-- Records for processing follows --

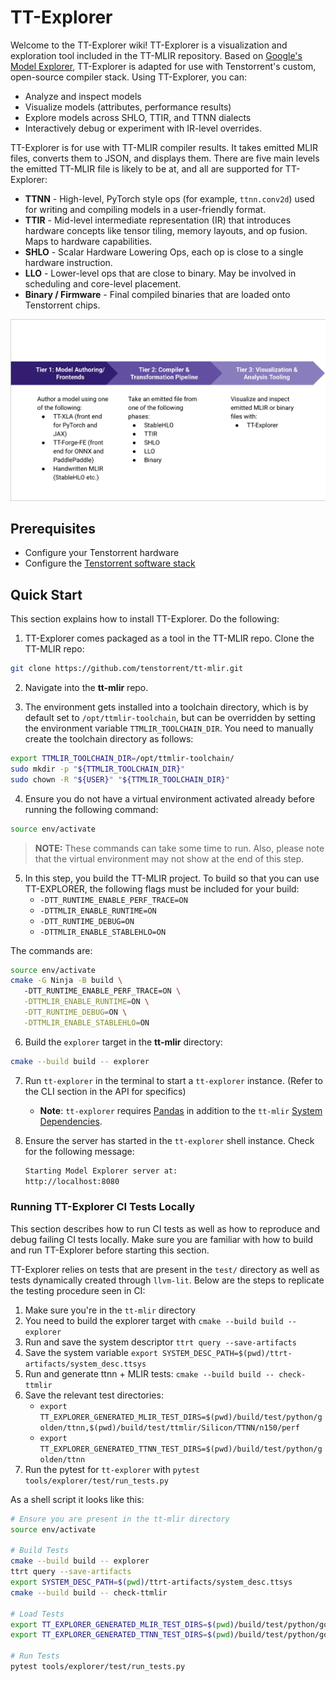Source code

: # TT-Explorer

Welcome to the TT-Explorer wiki! TT-Explorer is a visualization and exploration tool included in the TT-MLIR repository. Based on [Google's Model Explorer](https://ai.google.dev/edge/model-explorer), TT-Explorer is adapted for use with Tenstorrent's custom, open-source compiler stack. Using TT-Explorer, you can: 
* Analyze and inspect models
* Visualize models (attributes, performance results)
* Explore models across SHLO, TTIR, and TTNN dialects
* Interactively debug or experiment with IR-level overrides.

TT-Explorer is for use with TT-MLIR compiler results. It takes emitted MLIR files, converts them to JSON, and displays them. There are five main levels the emitted TT-MLIR file is likely to be at, and all are supported for TT-Explorer: 
* **TTNN** - High-level, PyTorch style ops (for example, `ttnn.conv2d`) used for writing and compiling models in a user-friendly format.
* **TTIR** - Mid-level intermediate representation (IR) that introduces hardware concepts like tensor tiling, memory layouts, and op fusion. Maps to hardware capabilities.
* **SHLO** - Scalar Hardware Lowering Ops, each op is close to a single hardware instruction. 
* **LLO** - Lower-level ops that are close to binary. May be involved in scheduling and core-level placement. 
* **Binary / Firmware** - Final compiled binaries that are loaded onto Tenstorrent chips. 

![Workflow Diagram for TT-Explorer](../images/tt-explorer/explorer-flow-diagram.png)

## Prerequisites 

* Configure your Tenstorrent hardware
* Configure the [Tenstorrent software stack](https://docs.tenstorrent.com/getting-started/README.html#running-the-installer-script)

## Quick Start

This section explains how to install TT-Explorer. Do the following: 

1. TT-Explorer comes packaged as a tool in the TT-MLIR repo. Clone the TT-MLIR repo: 

```bash
git clone https://github.com/tenstorrent/tt-mlir.git
```

2. Navigate into the **tt-mlir** repo. 

3. The environment gets installed into a toolchain directory, which is by default set to `/opt/ttmlir-toolchain`, but can be overridden by setting the environment variable `TTMLIR_TOOLCHAIN_DIR`. You need to manually create the toolchain directory as follows: 

```bash
export TTMLIR_TOOLCHAIN_DIR=/opt/ttmlir-toolchain/
sudo mkdir -p "${TTMLIR_TOOLCHAIN_DIR}"
sudo chown -R "${USER}" "${TTMLIR_TOOLCHAIN_DIR}"
```

4. Ensure you do not have a virtual environment activated already before running the following command: 

```bash
source env/activate
```

>**NOTE:** These commands can take some time to run. Also, please note that the virtual environment may not show at the end of this step. 

5. In this step, you build the TT-MLIR project. To build so that you can use TT-EXPLORER, the following flags must be included for your build: 
   * `-DTT_RUNTIME_ENABLE_PERF_TRACE=ON`
   * `-DTTMLIR_ENABLE_RUNTIME=ON`
   * `-DTT_RUNTIME_DEBUG=ON`
   * `-DTTMLIR_ENABLE_STABLEHLO=ON`

The commands are: 

```bash
source env/activate
cmake -G Ninja -B build \ 
   -DTT_RUNTIME_ENABLE_PERF_TRACE=ON \
   -DTTMLIR_ENABLE_RUNTIME=ON \
   -DTT_RUNTIME_DEBUG=ON \
   -DTTMLIR_ENABLE_STABLEHLO=ON
```

6. Build the `explorer` target in the **tt-mlir** directory:

```bash
cmake --build build -- explorer
```

7. Run `tt-explorer` in the terminal to start a `tt-explorer` instance. (Refer to the CLI section in the API for specifics)
   - **Note**: `tt-explorer` requires [Pandas](https://pypi.org/project/pandas/) in addition to the `tt-mlir` [System Dependencies](https://docs.tenstorrent.com/tt-mlir/getting-started.html#system-dependencies).

8. Ensure the server has started in the `tt-explorer` shell instance. Check for the following message:

   ```bash
   Starting Model Explorer server at:
   http://localhost:8080
   ```

### Running TT-Explorer CI Tests Locally

This section describes how to run CI tests as well as how to reproduce and debug failing CI tests locally. Make sure you are familiar with how to build and run TT-Explorer before starting this section.

TT-Explorer relies on tests that are present in the `test/` directory as well as tests dynamically created through `llvm-lit`. Below are the steps to replicate the testing procedure seen in CI:

1. Make sure you're in the `tt-mlir` directory
2. You need to build the explorer target with `cmake --build build -- explorer` 
3. Run and save the system descriptor `ttrt query --save-artifacts`
4. Save the system variable `export SYSTEM_DESC_PATH=$(pwd)/ttrt-artifacts/system_desc.ttsys`
5. Run and generate ttnn + MLIR tests: `cmake --build build -- check-ttmlir`
6. Save the relevant test directories:
   - `export TT_EXPLORER_GENERATED_MLIR_TEST_DIRS=$(pwd)/build/test/python/golden/ttnn,$(pwd)/build/test/ttmlir/Silicon/TTNN/n150/perf`
   - `export TT_EXPLORER_GENERATED_TTNN_TEST_DIRS=$(pwd)/build/test/python/golden/ttnn`
7. Run the pytest for `tt-explorer` with `pytest tools/explorer/test/run_tests.py`

As a shell script it looks like this:

```sh
# Ensure you are present in the tt-mlir directory
source env/activate

# Build Tests
cmake --build build -- explorer
ttrt query --save-artifacts
export SYSTEM_DESC_PATH=$(pwd)/ttrt-artifacts/system_desc.ttsys
cmake --build build -- check-ttmlir

# Load Tests
export TT_EXPLORER_GENERATED_MLIR_TEST_DIRS=$(pwd)/build/test/python/golden/ttnn,$(pwd)/build/test/ttmlir/Silicon/TTNN/n150/perf
export TT_EXPLORER_GENERATED_TTNN_TEST_DIRS=$(pwd)/build/test/python/golden/ttnn

# Run Tests
pytest tools/explorer/test/run_tests.py
```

-- Records for processing concluded --

## Problem description:
Which lines in the records above hold the string "cmake"? Copy each of them.

## Solution for this exercise:
cmake -G Ninja -B build \ 
cmake --build build -- explorer
2. You need to build the explorer target with `cmake --build build -- explorer` 
5. Run and generate ttnn + MLIR tests: `cmake --build build -- check-ttmlir`
cmake --build build -- explorer
cmake --build build -- check-ttmlir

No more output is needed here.